Unread post by Sam W »

Hi stlyogi9,

Thank you for the update, and while it didn't go the best way I agree with you that it needed to happen. It can be jarring and can really suck to be on the receiving end of a blow-up like that, but at least now you have more information about how she's been perceiving the relationship. Is your plan to let the issue lie for a bit and maybe approach it again in the future? Or are you planning on bringing this up with her again soon?

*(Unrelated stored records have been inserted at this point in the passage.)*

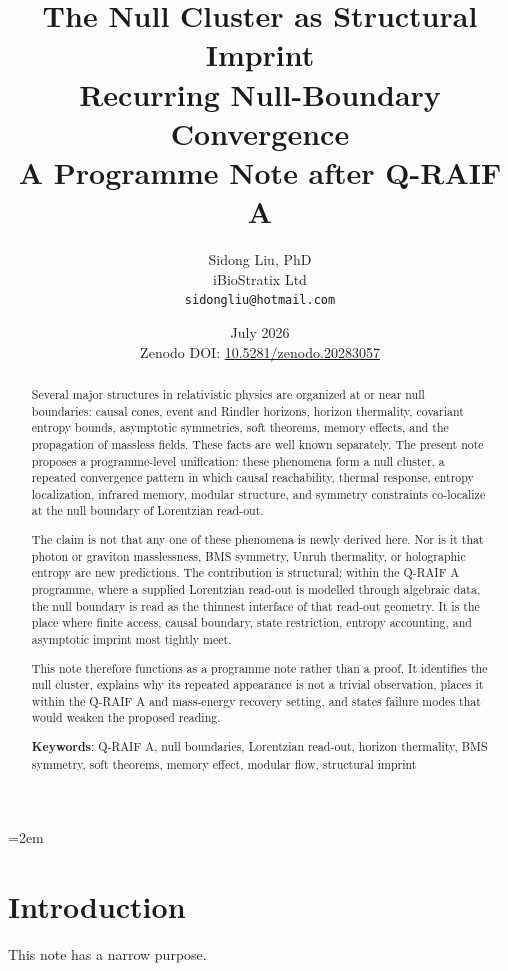 \documentclass[12pt,a4paper]{article}
\title{%
  \textbf{The Null Cluster as Structural Imprint}\\
  \textbf{Recurring Null-Boundary Convergence}\\
  \large A Programme Note after Q-RAIF A%
}
\author{
  Sidong Liu, PhD \\
  \small iBioStratix Ltd \\
  \small \texttt{sidongliu@hotmail.com}
}
\date{July 2026\\
\small Zenodo DOI: \href{https://doi.org/10.5281/zenodo.20283057}{10.5281/zenodo.20283057}}
\theoremstyle{definition}
\theoremstyle{remark}
\begin{document}
\emergencystretch=2em
\raggedbottom
{}

\maketitle

\begin{abstract}
Several major structures in relativistic physics are organized at or near null boundaries: causal cones, event and Rindler horizons, horizon thermality, covariant entropy bounds, asymptotic symmetries, soft theorems, memory effects, and the propagation of massless fields. These facts are well known separately. The present note proposes a programme-level unification: these phenomena form a null cluster, a repeated convergence pattern in which causal reachability, thermal response, entropy localization, infrared memory, modular structure, and symmetry constraints co-localize at the null boundary of Lorentzian read-out.

The claim is not that any one of these phenomena is newly derived here. Nor is it that photon or graviton masslessness, BMS symmetry, Unruh thermality, or holographic entropy are new predictions. The contribution is structural: within the Q-RAIF A programme, where a supplied Lorentzian read-out is modelled through algebraic data, the null boundary is read as the thinnest interface of that read-out geometry. It is the place where finite access, causal boundary, state restriction, entropy accounting, and asymptotic imprint most tightly meet.

This note therefore functions as a programme note rather than a proof. It identifies the null cluster, explains why its repeated appearance is not a trivial observation, places it within the Q-RAIF A and mass-energy recovery setting, and states failure modes that would weaken the proposed reading.

\medskip
\noindent\textbf{Keywords}: Q-RAIF A, null boundaries, Lorentzian read-out, horizon thermality, BMS symmetry, soft theorems, memory effect, modular flow, structural imprint
\end{abstract}

\clearpage
\tableofcontents
\clearpage
\section{Introduction}
\label{sec:introduction}

This note has a narrow purpose.
\end{document}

You mention feeling like both she and your brother have a lot of expectations for you around how you'll act or your role in their relationship (and maybe the bigger family unit). Can I ask what your hopes or expectations around that role are?
stlyogi9
not a newbie
Posts: 20
Joined: Tue Aug 11, 2015 8:25 pm
Age: 31
Location: Connecticut

Re: Close Friend Dating My Older Brother Part 2

Unread post by stlyogi9 »

I’m going to let things be for a little bit and then let her know very calmly that the way she talked to me really hurt my feelings. And that it can’t be a normal thing that happens all the time.

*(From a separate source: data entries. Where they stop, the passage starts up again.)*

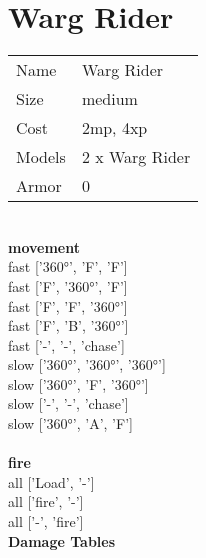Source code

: \pagebreak

\section{ Warg Rider }

\begin{tabular}{ll}
  Name & Warg Rider \\
  Size & medium\\
  Cost & 2mp, 4xp\\
  Models & 2 x Warg Rider\\
  Armor & 0\\
\end{tabular}





\ \\ {\bf movement } \\
fast ['360°', 'F', 'F'] \\
fast ['F', '360°', 'F'] \\
fast ['F', 'F', '360°'] \\
fast ['F', 'B', '360°'] \\
fast ['-', '-', 'chase'] \\
slow ['360°', '360°', '360°'] \\
slow ['360°', 'F', '360°'] \\
slow ['-', '-', 'chase'] \\
slow ['360°', 'A', 'F'] \\
\ \\ {\bf fire } \\
all ['Load', '-'] \\
all ['fire', '-'] \\
all ['-', 'fire'] \\


{\bf Damage Tables} \\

I feel like they both want to have this close, involved family when they have kids in a few years. And I am all for that. But I can’t do that or do it well if she doesn’t work on handling her emotions. Healthy family units are ones where communication is open and a priority, even if the topic is uncomfortable.
Sam W
scarleteen staff/volunteer
Posts: 9956
Joined: Mon Jul 28, 2014 9:06 am
Age: 33
Awesomeness Quotient: I raise carnivorous plants
Primary language: english
Pronouns: she/her
Sexual identity: queer
Location: Desert

Re: Close Friend Dating My Older Brother Part 2

Unread post by Sam W »

Got it. I think, if you bring it up again, it would be best to keep the focus on how you two can adjust how you communicate with each other overall and if there are expectations around the friendship and communication within it that are changing. You can, of course, include the fact that you felt hurt and blindsided by what happened before, and encourage her to bring that kind of stuff up with you sooner rather than later so you don't feel stuck trying to mind read and she isn't feeling slighted.

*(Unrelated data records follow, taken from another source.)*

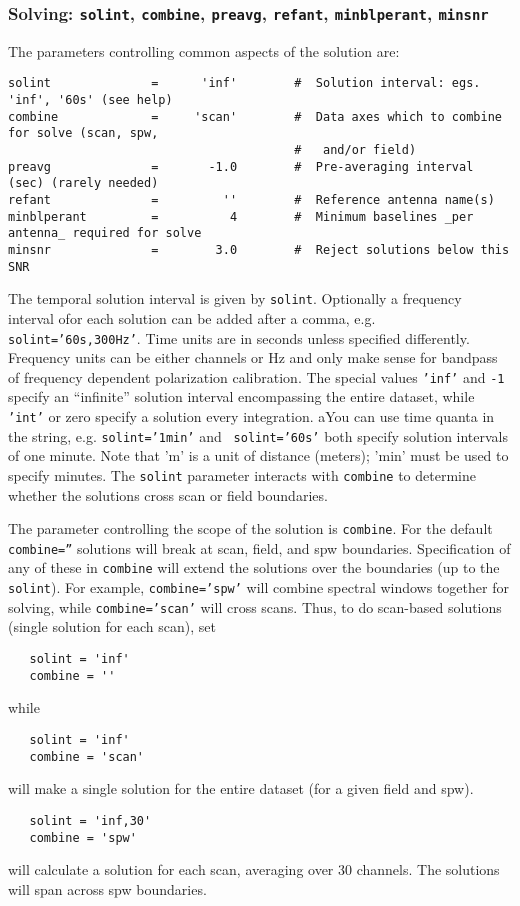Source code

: \subsubsection{Solving: {\tt solint}, {\tt combine},
{\tt preavg}, {\tt refant}, {\tt minblperant}, {\tt minsnr} }
\label{section:cal.solve.pars.solving}

The parameters controlling common aspects of the solution are:
\small
\begin{verbatim}
solint              =      'inf'        #  Solution interval: egs. 'inf', '60s' (see help)
combine             =     'scan'        #  Data axes which to combine for solve (scan, spw,
                                        #   and/or field)
preavg              =       -1.0        #  Pre-averaging interval (sec) (rarely needed)
refant              =         ''        #  Reference antenna name(s)
minblperant         =          4        #  Minimum baselines _per antenna_ required for solve
minsnr              =        3.0        #  Reject solutions below this SNR
\end{verbatim} 
\normalsize

The temporal solution interval is given by {\tt solint}. Optionally a
frequency interval ofor each solution can be added after a comma,
e.g. {\tt solint='60s,300Hz'}. Time units are in seconds unless
specified differently. Frequency units can be either channels or Hz
and only make sense for bandpass of frequency dependent polarization
calibration.  The special values {\tt 'inf'} and {\tt -1} specify an
``infinite'' solution interval encompassing the entire dataset, while
{\tt 'int'} or zero specify a solution every integration.  aYou can
use time quanta in the string, e.g. {\tt solint='1min'} and {\tt
  solint='60s'} both specify solution intervals of one minute.  Note
that 'm' is a unit of distance (meters); 'min' must be used to specify
minutes.  The {\tt solint} parameter interacts with {\tt combine} to
determine whether the solutions cross scan or field boundaries.

The parameter controlling the scope of the solution is {\tt combine}.
For the default {\tt combine=''} solutions will break at scan, field, and spw
boundaries.  Specification of any of these in {\tt combine} will
extend the solutions over the boundaries (up to the {\tt solint}). 
For example, {\tt combine='spw'} will combine spectral windows
together for solving, while {\tt combine='scan'} will cross scans.  
Thus, to do scan-based solutions (single solution for each scan), set
\small
\begin{verbatim}
   solint = 'inf'
   combine = ''
\end{verbatim} 
\normalsize
while
\small
\begin{verbatim}
   solint = 'inf'
   combine = 'scan'
\end{verbatim} 
\normalsize
will make a single solution for the entire dataset (for a given field
and spw).  
\small
\begin{verbatim}
   solint = 'inf,30'
   combine = 'spw'
\end{verbatim}
will calculate a solution for each scan, averaging over 30
channels. The solutions will span across spw boundaries.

What I also suggest is that, in that conversation, you don't focus on (or really even mention) the fact that you feel she's communicating wrong. If emotions are running high, or a person is feeling vulnerable, one of the last things they want to hear is that they're expressing their feelings wrong (in my experience, that usually makes the person more upset and does little to resolve the issue). This is especially important if she's still trying to figure out how she fits into your family; figuring out how you fit-in with your in laws can have a steep learning curve and can often make someone feel more defensive if someone else explains how things are done in that family (even if that person is trying to help). Keeping the focus of the conversation on what you and she both need communication-wise within the relationship is likely to be more successful than trying to explain to her how she's sharing her feelings incorrectly on a broader scale.

It may also help if everyone, your brother included, focused more on how things are going now in terms of relationship dynamics and less on how things might be in the future. While planning for the future is sound, bringing it too much into focus can add extra pressure on an issue and can mean people are busy trying to address problems that actually haven't happened yet. Does that make sense?